[Python-bugs-list] [ python-Bugs-690214 ] robotparser only applies first applicable rule
SourceForge.net
noreply@sourceforge.net
Thu, 06 Mar 2003 00:27:13 -0800
Bugs item #690214, was opened at 2003-02-20 12:55
You can respond by visiting:
https://sourceforge.net/tracker/?func=detail&atid=105470&aid=690214&group_id=5470
Category: Python Library
Group: None
>Status: Closed
>Resolution: Invalid
Priority: 5
Submitted By: Mark Pilgrim (f8dy)
Assigned to: Skip Montanaro (montanaro)
Summary: robotparser only applies first applicable rule
Initial Comment:
robotparser robotparser.py::RobotFileParser::can_fetch
currently returns the result of the first applicable rule. It
should loop through all rules looking for anything that
disallows access.
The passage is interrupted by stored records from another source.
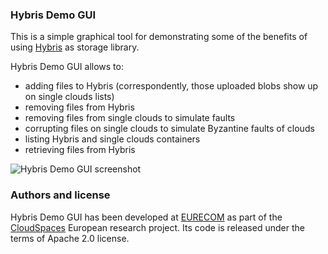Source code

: ### Hybris Demo GUI

This is a simple graphical tool for demonstrating some of the benefits of 
using [Hybris](http://github.com/pviotti/hybris) as storage library.  

Hybris Demo GUI allows to:

 - adding files to Hybris (correspondently, those uploaded blobs show up on single clouds lists)
 - removing files from Hybris 
 - removing files from single clouds to simulate faults
 - corrupting files on single clouds to simulate Byzantine faults of clouds
 - listing Hybris and single clouds containers
 - retrieving files from Hybris
 

![Hybris Demo GUI screenshot](https://raw.github.com/pviotti/hybris-demo-gui/master/doc/hybris-demo-gui.png)


### Authors and license

Hybris Demo GUI has been developed at [EURECOM](http://www.eurecom.fr) as part of the [CloudSpaces](http://cloudspaces.eu/) European research project.
Its code is released under the terms of Apache 2.0 license.  
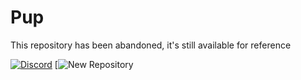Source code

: # Pup
This repository has been abandoned, it's still available for reference

[![Discord](https://discord.com/api/guilds/811354612547190794/widget.png)](https://discord.gg/Bsefgbaedz)
[![New Repository](https://github.com/saboooor/Pup)
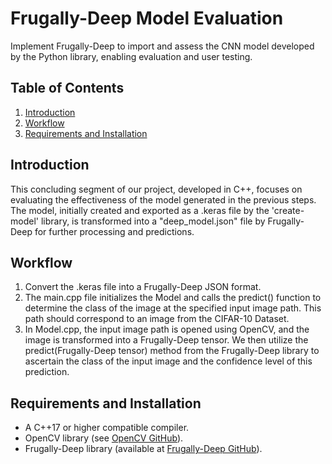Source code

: # Frugally-Deep Model Evaluation
Implement Frugally-Deep to import and assess the CNN model developed by the Python library, enabling evaluation and user testing.
## Table of Contents
1. [Introduction](#introduction)
2. [Workflow](#workflow)
3. [Requirements and Installation](#requirements-and-installation)

## Introduction <a name="introduction"></a>
This concluding segment of our project, developed in C++, focuses on evaluating the effectiveness of the model generated in the previous steps. The model, initially created and exported as a .keras file by the 'create-model' library, is transformed into a "deep_model.json" file by Frugally-Deep for further processing and predictions.

## Workflow <a name="workflow"></a>
1. Convert the .keras file into a Frugally-Deep JSON format.
2. The main.cpp file initializes the Model and calls the predict() function to determine the class of the image at the specified input image path. This path should correspond to an image from the CIFAR-10 Dataset.
3. In Model.cpp, the input image path is opened using OpenCV, and the image is transformed into a Frugally-Deep tensor. We then utilize the predict(Frugally-Deep tensor) method from the Frugally-Deep library to ascertain the class of the input image and the confidence level of this prediction.

## Requirements and Installation <a name="requirements-and-installation"></a>
- A C++17 or higher compatible compiler.
- OpenCV library (see [OpenCV GitHub](https://github.com/opencv/opencv)).
- Frugally-Deep library (available at [Frugally-Deep GitHub](https://github.com/Dobiasd/frugally-deep)).
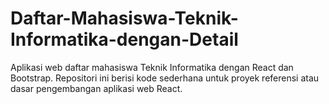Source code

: # Daftar-Mahasiswa-Teknik-Informatika-dengan-Detail
Aplikasi web daftar mahasiswa Teknik Informatika dengan React dan Bootstrap. Repositori ini berisi kode sederhana untuk proyek referensi atau dasar pengembangan aplikasi web React.
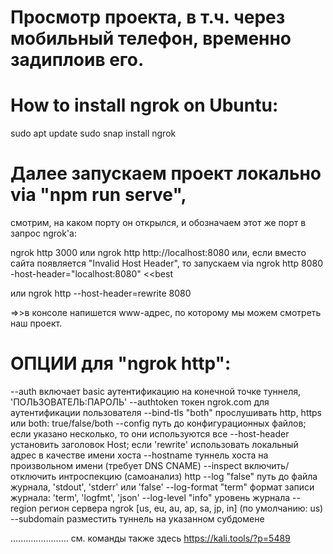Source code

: # Просмотр проекта, в т.ч. через мобильный телефон, временно задиплоив его.

# How to install ngrok on Ubuntu:
sudo apt update
sudo snap install ngrok


# Далее запускаем проект локально via "npm run serve",
смотрим, на каком порту он открылся,
и обозначаем этот же порт в запрос ngrok'а:

ngrok http 3000
или
ngrok http http://localhost:8080
или, 
если вместо сайта появляется "Invalid Host Header", то запускаем via
ngrok http 8080 -host-header="localhost:8080"              <<best

или
ngrok http --host-header=rewrite 8080


=>>в консоле напишется www-адрес, по которому мы можем смотреть наш проект.


# ОПЦИИ для "ngrok http":
--auth       включает basic аутентификацию на конечной точке туннеля, 'ПОЛЬЗОВАТЕЛЬ:ПАРОЛЬ'
--authtoken      токен ngrok.com для аутентификации пользователя
--bind-tls "both"    прослушивать http, https или both: true/false/both
--config     путь до конфигурационных файлов; если указано несколько, то они используются все
--host-header    установить заголовок Host; если 'rewrite' использовать локальный адрес в качестве имени хоста
--hostname       туннель хоста на произвольном имени (требует DNS CNAME)
--inspect        включить/отключить интроспекцию (самоанализ) http
--log "false"    путь до файла журнала, 'stdout', 'stderr' или 'false'
--log-format "term"  формат записи журнала: 'term', 'logfmt', 'json'
--log-level "info"   уровень журнала
--region         регион сервера ngrok [us, eu, au, ap, sa, jp, in] (по умолчанию: us)
--subdomain      разместить туннель на указанном субдомене



.......................
см. команды также здесь
https://kali.tools/?p=5489

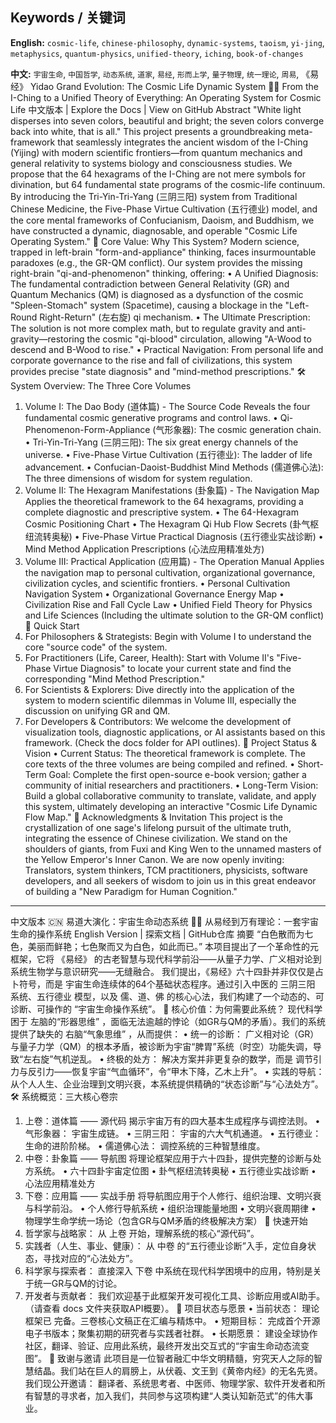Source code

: ## Keywords / 关键词

**English:** `cosmic-life`, `chinese-philosophy`, `dynamic-systems`, `taoism`, `yi-jing`, `metaphysics`, `quantum-physics`, `unified-theory`, `iching`, `book-of-changes`

**中文:** `宇宙生命`, `中国哲学`, `动态系统`, `道家`, `易经`, `形而上学`, `量子物理`, `统一理论`, `周易`, 《易经》
Yidao Grand Evolution: The Cosmic Life Dynamic System 🌌🧬
From the I-Ching to a Unified Theory of Everything: An Operating System for Cosmic Life
中文版本 | Explore the Docs | View on GitHub
Abstract
"White light disperses into seven colors, beautiful and bright; the seven colors converge back into white, that is all."
This project presents a groundbreaking meta-framework that seamlessly integrates the ancient wisdom of the I-Ching (Yijing) with modern scientific frontiers—from quantum mechanics and general relativity to systems biology and consciousness studies.
We propose that the 64 hexagrams of the I-Ching are not mere symbols for divination, but 64 fundamental state programs of the cosmic-life continuum. By introducing the Tri-Yin-Tri-Yang (三阴三阳) system from Traditional Chinese Medicine, the Five-Phase Virtue Cultivation (五行德业) model, and the core mental frameworks of Confucianism, Daoism, and Buddhism, we have constructed a dynamic, diagnosable, and operable "Cosmic Life Operating System."
🌟 Core Value: Why This System?
Modern science, trapped in left-brain "form-and-appliance" thinking, faces insurmountable paradoxes (e.g., the GR-QM conflict). Our system provides the missing right-brain "qi-and-phenomenon" thinking, offering:
•	A Unified Diagnosis: The fundamental contradiction between General Relativity (GR) and Quantum Mechanics (QM) is diagnosed as a dysfunction of the cosmic "Spleen-Stomach" system (Spacetime), causing a blockage in the "Left-Round Right-Return" (左右旋) qi mechanism.
•	The Ultimate Prescription: The solution is not more complex math, but to regulate gravity and anti-gravity—restoring the cosmic "qi-blood" circulation, allowing "A-Wood to descend and B-Wood to rise."
•	Practical Navigation: From personal life and corporate governance to the rise and fall of civilizations, this system provides precise "state diagnosis" and "mind-method prescriptions."
🛠️ System Overview: The Three Core Volumes
1. Volume I: The Dao Body (道体篇) - The Source Code
Reveals the four fundamental cosmic generative programs and control laws.
•	Qi-Phenomenon-Form-Appliance (气形象器): The cosmic generation chain.
•	Tri-Yin-Tri-Yang (三阴三阳): The six great energy channels of the universe.
•	Five-Phase Virtue Cultivation (五行德业): The ladder of life advancement.
•	Confucian-Daoist-Buddhist Mind Methods (儒道佛心法): The three dimensions of wisdom for system regulation.
2. Volume II: The Hexagram Manifestations (卦象篇) - The Navigation Map
Applies the theoretical framework to the 64 hexagrams, providing a complete diagnostic and prescriptive system.
•	The 64-Hexagram Cosmic Positioning Chart
•	The Hexagram Qi Hub Flow Secrets (卦气枢纽流转奥秘)
•	Five-Phase Virtue Practical Diagnosis (五行德业实战诊断)
•	Mind Method Application Prescriptions (心法应用精准处方)
3. Volume III: Practical Application (应用篇) - The Operation Manual
Applies the navigation map to personal cultivation, organizational governance, civilization cycles, and scientific frontiers.
•	Personal Cultivation Navigation System
•	Organizational Governance Energy Map
•	Civilization Rise and Fall Cycle Law
•	Unified Field Theory for Physics and Life Sciences (Including the ultimate solution to the GR-QM conflict)
🚀 Quick Start
1.	For Philosophers & Strategists: Begin with Volume I to understand the core "source code" of the system.
2.	For Practitioners (Life, Career, Health): Start with Volume II's "Five-Phase Virtue Diagnosis" to locate your current state and find the corresponding "Mind Method Prescription."
3.	For Scientists & Explorers: Dive directly into the application of the system to modern scientific dilemmas in Volume III, especially the discussion on unifying GR and QM.
4.	For Developers & Contributors: We welcome the development of visualization tools, diagnostic applications, or AI assistants based on this framework. (Check the docs folder for API outlines).
📖 Project Status & Vision
•	Current Status: The theoretical framework is complete. The core texts of the three volumes are being compiled and refined.
•	Short-Term Goal: Complete the first open-source e-book version; gather a community of initial researchers and practitioners.
•	Long-Term Vision: Build a global collaborative community to translate, validate, and apply this system, ultimately developing an interactive "Cosmic Life Dynamic Flow Map."
🙏 Acknowledgments & Invitation
This project is the crystallization of one sage's lifelong pursuit of the ultimate truth, integrating the essence of Chinese civilization. We stand on the shoulders of giants, from Fuxi and King Wen to the unnamed masters of the Yellow Emperor's Inner Canon.
We are now openly inviting: Translators, system thinkers, TCM practitioners, physicists, software developers, and all seekers of wisdom to join us in this great endeavor of building a "New Paradigm for Human Cognition."
________________________________________
中文版本 🇨🇳
易道大演化：宇宙生命动态系统 🌌🧬
从易经到万有理论：一套宇宙生命的操作系统
English Version | 探索文档 | GitHub仓库
摘要
“白色散而为七色，美丽而鲜艳；七色聚而又为白色，如此而已。”
本项目提出了一个革命性的元框架，它将 《易经》 的古老智慧与现代科学前沿——从量子力学、广义相对论到系统生物学与意识研究——无缝融合。
我们提出，《易经》六十四卦并非仅仅是占卜符号，而是 宇宙生命连续体的64个基础状态程序。通过引入中医的 三阴三阳 系统、五行德业 模型，以及 儒、道、佛 的核心心法，我们构建了一个动态的、可诊断、可操作的 “宇宙生命操作系统”。
🌟 核心价值：为何需要此系统？
现代科学困于 左脑的“形器思维” ，面临无法逾越的悖论（如GR与QM的矛盾）。我们的系统提供了缺失的 右脑“气象思维” ，从而提供：
•	统一的诊断： 广义相对论（GR）与量子力学（QM）的根本矛盾，被诊断为宇宙“脾胃”系统（时空）功能失调，导致“左右旋”气机逆乱。
•	终极的处方： 解决方案并非更复杂的数学，而是 调节引力与反引力——恢复宇宙“气血循环”，令“甲木下降，乙木上升”。
•	实践的导航： 从个人人生、企业治理到文明兴衰，本系统提供精确的“状态诊断”与“心法处方”。
🛠️ 系统概览：三大核心卷宗
1. 上卷：道体篇 —— 源代码
揭示宇宙万有的四大基本生成程序与调控法则。
•	气形象器： 宇宙生成链。
•	三阴三阳： 宇宙的六大气机通道。
•	五行德业： 生命的进阶阶梯。
•	儒道佛心法： 调控系统的三种智慧维度。
2. 中卷：卦象篇 —— 导航图
将理论框架应用于六十四卦，提供完整的诊断与处方系统。
•	六十四卦宇宙定位图
•	卦气枢纽流转奥秘
•	五行德业实战诊断
•	心法应用精准处方
3. 下卷：应用篇 —— 实战手册
将导航图应用于个人修行、组织治理、文明兴衰与科学前沿。
•	个人修行导航系统
•	组织治理能量地图
•	文明兴衰周期律
•	物理学生命学统一场论（包含GR与QM矛盾的终极解决方案）
🚀 快速开始
1.	哲学家与战略家： 从 上卷 开始，理解系统的核心“源代码”。
2.	实践者（人生、事业、健康）： 从 中卷 的“五行德业诊断”入手，定位自身状态，寻找对应的“心法处方”。
3.	科学家与探索者： 直接深入 下卷 中系统在现代科学困境中的应用，特别是关于统一GR与QM的讨论。
4.	开发者与贡献者： 我们欢迎基于此框架开发可视化工具、诊断应用或AI助手。（请查看 docs 文件夹获取API概要）。
📖 项目状态与愿景
•	当前状态： 理论框架已 完备。三卷核心文稿正在汇编与精炼中。
•	短期目标： 完成首个开源电子书版本；聚集初期的研究者与实践者社群。
•	长期愿景： 建设全球协作社区，翻译、验证、应用此系统，最终开发出交互式的“宇宙生命动态流变图”。
🙏 致谢与邀请
此项目是一位智者融汇中华文明精髓，穷究天人之际的智慧结晶。我们站在巨人的肩膀上，从伏羲、文王到《黄帝内经》的无名先贤。
我们现公开邀请： 翻译者、系统思考者、中医师、物理学家、软件开发者和所有智慧的寻求者，加入我们，共同参与这项构建“人类认知新范式”的伟大事业。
For example, if your first rule applies
to 'wget' and 'python' and disallows access to /dir1/, and
your second rule is a 'python' rule that disallows access
to /dir2/, robotparser will falsely claim that python is
allowed to access /dir2/.
Patch against current source attached.
----------------------------------------------------------------------
>Comment By: Skip Montanaro (montanaro)
Date: 2003-03-06 02:27
Message:
Logged In: YES
user_id=44345
Closing as it appears robotparser's behavior matches the rfc as Bastian
indicated.
----------------------------------------------------------------------
Comment By: Bastian Kleineidam (calvin)
Date: 2003-03-03 05:46
Message:
Logged In: YES
user_id=9205
Mark, if you dive into
http://www.robotstxt.org/wc/norobots-rfc.txt you'll note
that the first matching user-agent line as well as the first
matching allow or disallow line must be obeyed by the robot
(see 3.2.1 and 3.2.2).
Now, I am not opposed to disobey the above rfc, but there
are other arguments against your patch:
a) it breaks current implementations of robots.txt
(potentially disallowing access to sites)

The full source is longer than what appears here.